The kitchens etc are scheduled for completion in 2011 and yet, and yet ... Who knows whether Jamie is aware of the uniformly ghastly conditions in which the armies of labourers who work on this perpetual building site are forced to live? But since he proudly confesses to never having read a book, perhaps his people could do the requisite basic internet search for him and decide whether the risk of "Slave Labour Builds Jamie's Kitchens" headlines is really worth the 30m pieces of silver, or whatever the going rate for building some island units is these days.

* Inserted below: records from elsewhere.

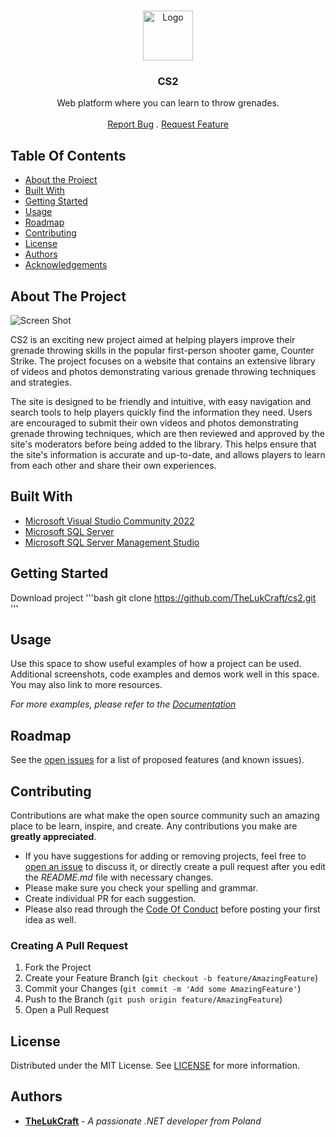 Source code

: <br/>
<p align="center">
  <a href="https://github.com/TheLukCraft/CS2">
    <img src="https://gcdnb.pbrd.co/images/RlBfm4znrWqu.png?o=1" alt="Logo" width="80" height="80">
  </a>

  <h3 align="center">CS2</h3>

  <p align="center">
    Web platform where you can learn to throw grenades.
    <br/>
    <br/>
    <a href="https://github.com/TheLukCraft/CS2/issues">Report Bug</a>
    .
    <a href="https://github.com/TheLukCraft/CS2/issues">Request Feature</a>
  </p>
</p>



## Table Of Contents

* [About the Project](#about-the-project)
* [Built With](#built-with)
* [Getting Started](#getting-started)
* [Usage](#usage)
* [Roadmap](#roadmap)
* [Contributing](#contributing)
* [License](#license)
* [Authors](#authors)
* [Acknowledgements](#acknowledgements)

## About The Project

![Screen Shot](https://gcdnb.pbrd.co/images/cnB9J0lap0hA.png?o=1)

CS2 is an exciting new project aimed at helping players improve their grenade throwing skills in the popular first-person shooter game, Counter Strike. The project focuses on a website that contains an extensive library of videos and photos demonstrating various grenade throwing techniques and strategies.

The site is designed to be friendly and intuitive, with easy navigation and search tools to help players quickly find the information they need. Users are encouraged to submit their own videos and photos demonstrating grenade throwing techniques, which are then reviewed and approved by the site's moderators before being added to the library. This helps ensure that the site's information is accurate and up-to-date, and allows players to learn from each other and share their own experiences.


## Built With



* [Microsoft Visual Studio Community 2022](https://visualstudio.microsoft.com/vs/)
* [Microsoft SQL Server ](https://www.microsoft.com/pl-pl/sql-server/sql-server-downloads)
* [Microsoft SQL Server Management Studio](https://learn.microsoft.com/en-us/sql/ssms/download-sql-server-management-studio-ssms?view=sql-server-ver16)

## Getting Started

Download project
'''bash
git clone https://github.com/TheLukCraft/cs2.git
'''



## Usage

Use this space to show useful examples of how a project can be used. Additional screenshots, code examples and demos work well in this space. You may also link to more resources.

_For more examples, please refer to the [Documentation](https://example.com)_

## Roadmap

See the [open issues](https://github.com/TheLukCraft/CS2/issues) for a list of proposed features (and known issues).

## Contributing

Contributions are what make the open source community such an amazing place to be learn, inspire, and create. Any contributions you make are **greatly appreciated**.
* If you have suggestions for adding or removing projects, feel free to [open an issue](https://github.com/TheLukCraft/CS2/issues/new) to discuss it, or directly create a pull request after you edit the *README.md* file with necessary changes.
* Please make sure you check your spelling and grammar.
* Create individual PR for each suggestion.
* Please also read through the [Code Of Conduct](https://github.com/TheLukCraft/CS2/blob/main/CODE_OF_CONDUCT.md) before posting your first idea as well.

### Creating A Pull Request

1. Fork the Project
2. Create your Feature Branch (`git checkout -b feature/AmazingFeature`)
3. Commit your Changes (`git commit -m 'Add some AmazingFeature'`)
4. Push to the Branch (`git push origin feature/AmazingFeature`)
5. Open a Pull Request

## License

Distributed under the MIT License. See [LICENSE](https://github.com/TheLukCraft/CS2/blob/main/LICENSE.md) for more information.

## Authors

* **[TheLukCraft](https://github.com/TheLukCraft)** - *A passionate .NET developer from Poland*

In fact, to save them the bother, Lost in Showbiz would like to direct them, and any other celebrity thinking of phoning in some Dubai real-estate project for a huge payday, to read Ghaith Abdul-Ahad's excellent piece on the repulsive labour ghettoes that house the migrant workers. They can find it on the Guardian website. While they're at it they may care to look at the many reports from Human Rights Watch on working conditions in the UAE, which utterly condemns the practice of bonded slavery that effectively ensures some footballer's holiday house gets built.

But if Jamie still insists on chiselling in this unedifying manner, Lost in Showbiz can think of the most darling programming idea to make the trips doubly worth it. How about Jamie's Labour Camp Dinners, a super campaigning documentary where the chef enters said desert ghettoes and tells them that eating fresh vegetables and seared tuna really isn't that hard. "I don't know," says one camera-shy worker in episode one. "I come home after a 16-hour day, and once I've queued behind the communal pans with my onion, tomatoes and lump of bread, and wondered what year, if ever, the foreman is going to give me back my passport, I'm a bit past thinking about tuna loins. But I must know - did you like the way I fitted your marble-surface-mounted high-pressure tap?"

Still, there is at least one less celebrity building on the horizon. Not so long ago it was announced that Pamela Anderson was going to build an eco-hotel in Abu Dhabi, which sounds a bit like building a yoga retreat in Basra. But that project now appears to be in turnaround. Why? Well, reading between the lines, it appears - how to put this? - that Pamela didn't fully understand the nature of the offer placed on the table by one of those nice chaps in the royal family, which seems to have been more of a quid pro quo thing, as opposed to a standard Playboy centrefold civil-engineering commission.